How much a person weighs doesn’t only depend on how much fat is in the body; there’s also the weight of muscle, bone, water and organs. BMI does not parse this out.
“People with the same BMI, same pants size and same belt notch have different amounts of fat and muscle,” said Dr. Vijaya Surampudi, an assistant director of the UCLA weight management program in Los Angeles, who was also not involved with the new research.
People who have more muscle and less fat burn more calories while at rest and are considered to have a healthier body composition, but because muscle also weighs more than fat, a very muscular person’s BMI can skew higher.
“There are people with BMI over 30 who are weight lifters who are actually very healthy,” Visaria said.
How is body fat percentage calculated?
Body fat percentage looks at how much of a person’s weight comes from fat.
It can be measured using a type of X-ray called a Dexa scan, which can distinguish between bone and soft tissue, like fat, in the body.
Total body fat percentage greater than or equal to 25% for males, or 32% for females, constitutes obesity, according to the American Society of Bariatric Physicians.
Being able to determine how much of a person’s body is fat makes this measurement more accurate than BMI, but the technique comes with its own shortcomings.
While there are less cumbersome ways than a Dexa scan to calculate body fat percentage, specialized equipment is still required. That can include special scales or calipers that pinch and measure the thickness of a person’s skin folds, both which can be purchased for use at home. Some wearable devices are also able to estimate body fat percentage.
But these tools still leave a key question unanswered: where is the fat stored in a person’s body?
“Where we store fat infers a lot of health consequences,” Almandoz said.
How is android-to-gynoid fat ratio calculated?
And then there is the third measure used in the study, called the android-to-gynoid fat ratio.
The measurement looks at how fat is distributed through a person’s body and, importantly, how much of that fat is visceral fat. The scan compares the amount of fat around the belly (known as android fat) to the amount of fat around the hips and thighs (known as gynoid fat), spitting out a ratio.
Visceral fat — fat stored deep in the belly, around the organs — is associated with a number of health consequences, including Type 2 diabetes and heart disease.

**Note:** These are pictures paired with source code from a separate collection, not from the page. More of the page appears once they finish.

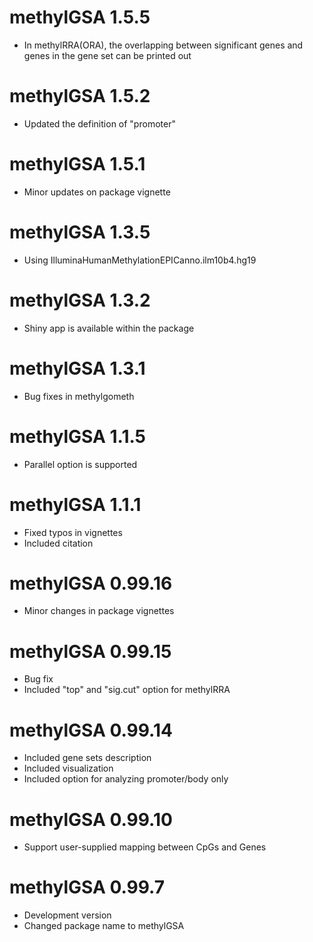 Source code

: # methylGSA 1.5.5
* In methylRRA(ORA), the overlapping between significant 
genes and genes in the gene set can be printed out

# methylGSA 1.5.2
* Updated the definition of "promoter"

# methylGSA 1.5.1
* Minor updates on package vignette

# methylGSA 1.3.5
* Using IlluminaHumanMethylationEPICanno.ilm10b4.hg19

# methylGSA 1.3.2
* Shiny app is available within the package

# methylGSA 1.3.1
* Bug fixes in methylgometh

# methylGSA 1.1.5
* Parallel option is supported

# methylGSA 1.1.1
* Fixed typos in vignettes
* Included citation

# methylGSA 0.99.16
* Minor changes in package vignettes

# methylGSA 0.99.15
* Bug fix
* Included "top" and "sig.cut" option for methylRRA

# methylGSA 0.99.14
* Included gene sets description
* Included visualization
* Included option for analyzing promoter/body only

# methylGSA 0.99.10 
* Support user-supplied mapping between CpGs and Genes

# methylGSA 0.99.7  
* Development version   
* Changed package name to methylGSA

“When you’re thinking about body composition, you want to know your metabolic risk. The big question here is, how much fat is around the organs,” Surampudi said.
While visceral fat carries risks, fat stored around the legs may actually be protective against metabolic disease, Visaria said.
Although there are no set guidelines for obesity cutoffs using this measurement, he said, the general rule of thumb is that anything over 1.0 constitutes obesity.
The android-to-gynoid ratio is similar to another common measurement, waist-to-hip ratio, which compares the circumference of a person’s waist to the circumference of the hips, both of which can be measured with a tape measure.
Which is best?
Despite BMI being an imperfect tool, Almandoz said, it should not be completely thrown out. Instead, he said, new BMI measurements need to be fine-tuned to include cutoffs that are tailored to not just different sexes, but also take a person’s age and race into account.
“We need to have more specific BMI cutoffs based on this data so we can make the tool better, rather than saying, ‘it’s not great so let’s not use it,’” he said. “The alternatives may not be practical for clinical care in low resource settings.”
Any measurement of body composition needs to be able to connect results, whether that be the amount of fat a person has or where that fat sits, to specific health risks, he said.
Dr. Jack Resneck Jr., a past president of the American Medical Association, said in a statement that some physicians still find BMI “to be a helpful measure in certain scenarios.”
“It is important for physicians to understand the benefits and limitations of using BMI in clinical settings to determine the best care for their patients,” he said.